In this example, we look at how we can reduce the run time of our jobs in the Parallel Computing Toolbox™ by minimizing the network traffic. It is likely that the network bandwidth is severely limited, especially when considered relative to memory transfer speeds, and we therefore have a strong incentive to make the most efficient use of it. Additionally, the Parallel Computing Toolbox has limitations on the sizes of the MATLAB® objects that the tasks can receive and return, and we will look at how we can work around them. In particular, we will discuss how to use the file system and show some of the advantages and the disadvantages of using it.
Prerequisites:
For further reading, see:
If heavy network traffic is causing our jobs to slow down, the first question is whether we really need all the data that is being transmitted. If not, we should write a wrapper task function that drops the redundant data and only returns what is necessary. You can see an example of that in the Writing Task Functions example.
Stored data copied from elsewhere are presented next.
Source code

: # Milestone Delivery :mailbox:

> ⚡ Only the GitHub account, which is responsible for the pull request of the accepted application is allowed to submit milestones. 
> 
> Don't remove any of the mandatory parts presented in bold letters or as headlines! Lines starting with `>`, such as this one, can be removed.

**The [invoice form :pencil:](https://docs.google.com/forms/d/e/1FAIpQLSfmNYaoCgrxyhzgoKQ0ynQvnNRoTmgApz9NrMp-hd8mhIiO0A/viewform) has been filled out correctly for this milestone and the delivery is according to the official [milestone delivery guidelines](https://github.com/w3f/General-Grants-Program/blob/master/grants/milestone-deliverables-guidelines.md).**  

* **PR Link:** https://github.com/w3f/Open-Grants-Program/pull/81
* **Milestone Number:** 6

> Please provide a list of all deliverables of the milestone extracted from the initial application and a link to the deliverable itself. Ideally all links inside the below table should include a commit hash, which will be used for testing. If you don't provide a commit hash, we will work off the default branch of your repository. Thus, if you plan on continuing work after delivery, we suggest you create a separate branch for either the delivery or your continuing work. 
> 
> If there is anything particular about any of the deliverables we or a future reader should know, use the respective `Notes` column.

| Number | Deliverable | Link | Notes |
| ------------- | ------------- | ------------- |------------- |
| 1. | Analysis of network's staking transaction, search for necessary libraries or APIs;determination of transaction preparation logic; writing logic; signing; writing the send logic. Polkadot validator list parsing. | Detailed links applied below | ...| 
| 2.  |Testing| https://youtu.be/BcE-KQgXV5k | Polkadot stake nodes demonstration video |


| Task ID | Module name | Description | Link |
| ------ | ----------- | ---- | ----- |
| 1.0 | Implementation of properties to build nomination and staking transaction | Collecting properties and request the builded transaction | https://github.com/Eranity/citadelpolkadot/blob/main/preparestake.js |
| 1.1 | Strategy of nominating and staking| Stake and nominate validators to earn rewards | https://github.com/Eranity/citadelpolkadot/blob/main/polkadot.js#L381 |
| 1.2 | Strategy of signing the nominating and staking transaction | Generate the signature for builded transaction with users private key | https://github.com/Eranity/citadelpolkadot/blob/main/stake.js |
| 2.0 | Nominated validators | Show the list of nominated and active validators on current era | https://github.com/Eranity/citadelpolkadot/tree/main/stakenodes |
When using an MJS cluster, it is possible to use the JobData property of the job to minimize the job and the task creation times by reducing the data transfer over our network. If the task input data is large and it is shared between all the tasks in a job, we may benefit from passing it to the task functions through the JobData
property of the job rather than as an input argument to all the task functions. This way, the data is only transmitted once to the cluster instead of being passed once for each task.
Let's use a simple example to illustrate the syntax involved. We let the task function consist of calculating x.^p
, where x
is a fixed vector and p
varies. This implies that x
will be stored in the JobData
property of the job and p
will be passed as the input argument to the task function. The task function uses the getCurrentJob
function to obtain the job object, and obtains the JobData
through that job object.
type pctdemo_task_tutorial_network_traffic;
function y = pctdemo_task_tutorial_network_traffic(p) %PCTDEMO_TASK_TUTORIAL_NETWORK_TRAFFIC Calculate x.^p. % y = pctdemo_task_tutorial_network_traffic(p) uses getCurrentJob to obtain % the JobData property of the current job. The function then returns % the p-th power of the vector found in the JobData property. % Copyright 2007 The MathWorks, Inc. job = getCurrentJob(); if isempty(job) % We are not running on a worker, so we do not have any JobData to % work on. y = []; return; end x = get(job, 'JobData'); y = x.^p; end % End of pctdemo_task_tutorial_network_traffic.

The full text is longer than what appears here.